I’m a senior at Duquesne University, and I was set to graduate in May with a bachelor’s in multi-platform journalism. Now, no one seems to know whether or not commencement will actually happen, and as other universities start to cancel or postpone the ceremony, it’s becoming more and more unlikely that I’ll actually get to walk across the stage with my graduating class. I was the editor-in-chief of our student newspaper, The Duke, which has since been pushed to an online-only publication, forcing us seniors into a tearful farewell, complete with a sense of grave injustice. I was prepping for a prestigious summer internship in New York City, the future of which is now up in the air.

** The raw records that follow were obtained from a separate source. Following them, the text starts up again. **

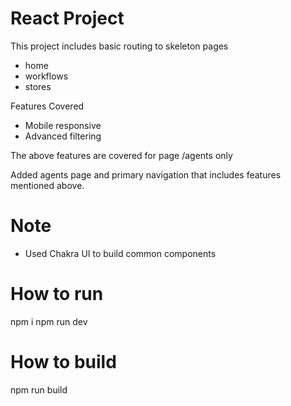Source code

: # React Project 

This project includes basic routing to skeleton pages 
- home
- workflows
- stores

Features Covered
- Mobile responsive
- Advanced filtering

The above features are covered for page /agents only

Added agents page and primary navigation that includes features mentioned above.


# Note
- Used Chakra UI to build common components


# How to run 
npm i 
npm run dev


# How to build
npm run build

It’s been less than two weeks since Pittsburgh universities made the announcement that they would be facilitating online learning for the duration of the semester, but somehow, it’s managed to feel like months. It’s like we’re all just sitting in some vast and liminal space, waiting for things to return to normal, and secretly wondering if they ever really will.

I don’t live on campus this semester — instead, my roommate and I opted for a small but comfortable South Side apartment — and so, at the very least, we were spared the mad-dash of packing our lives into the back of a truck and moving out on such short notice. But nevertheless, there’s something haunting about the stillness; all the restaurants we used to go to have shut down their seating areas. All the bars we’d meet at are closed. The shelves at Giant Eagle are basically bare. East Carson Street is like a spectral ghost town that not even ghosts can bear to look at.

It feels like the world is ending. Maybe that’s just my penchant for drama, but in earnest, this whole thing feels apocalyptic. Strange, because the weather has been nice by Pittsburgh’s dreary standards, and I’ve always imagined Armageddon would come flanked by storm clouds and distant thunder. Maybe I’ll look back on this in a few months when — and if — it all blows over, and I’ll feel silly for being so fatalistic. But, for the here and the now, it feels life-changing.

I miss going to school. I miss going to the library and to the mall and to restaurants with my family or friends. I miss feeling like I have a future at the end of all this. I miss talking about something else. But we’re making do; life goes on. It has to.

The transition to online education has been easier than I’d expected. Most of my classes use Zoom, which combines video calls, screen-sharing, and text to facilitate discussion. Some professors have started using Slack or GroupMe to keep students updated on modified assignments and syllabi. Aside from a few technical difficulties and slow WiFi causing occasional lag, e-learning has managed to establish some sense of normalcy in an otherwise difficult situation.

Every generation has had something that has made them doubt tomorrow. This is ours. We just have to keep on keeping on — and washing our hands, staying inside when possible, and adhering to all the things the CDC determines will keep the virus from spreading any further, any faster.

To quote Doctor Who’s thirteenth incarnation (because when I’m stressed, I naturally turn to science fiction): “These are the dark times. But they don’t sustain. Darkness never sustains, even though sometimes it feels like it might.”
Ollie Gratzinger is Pittsburgh City Paper's spring reporting intern.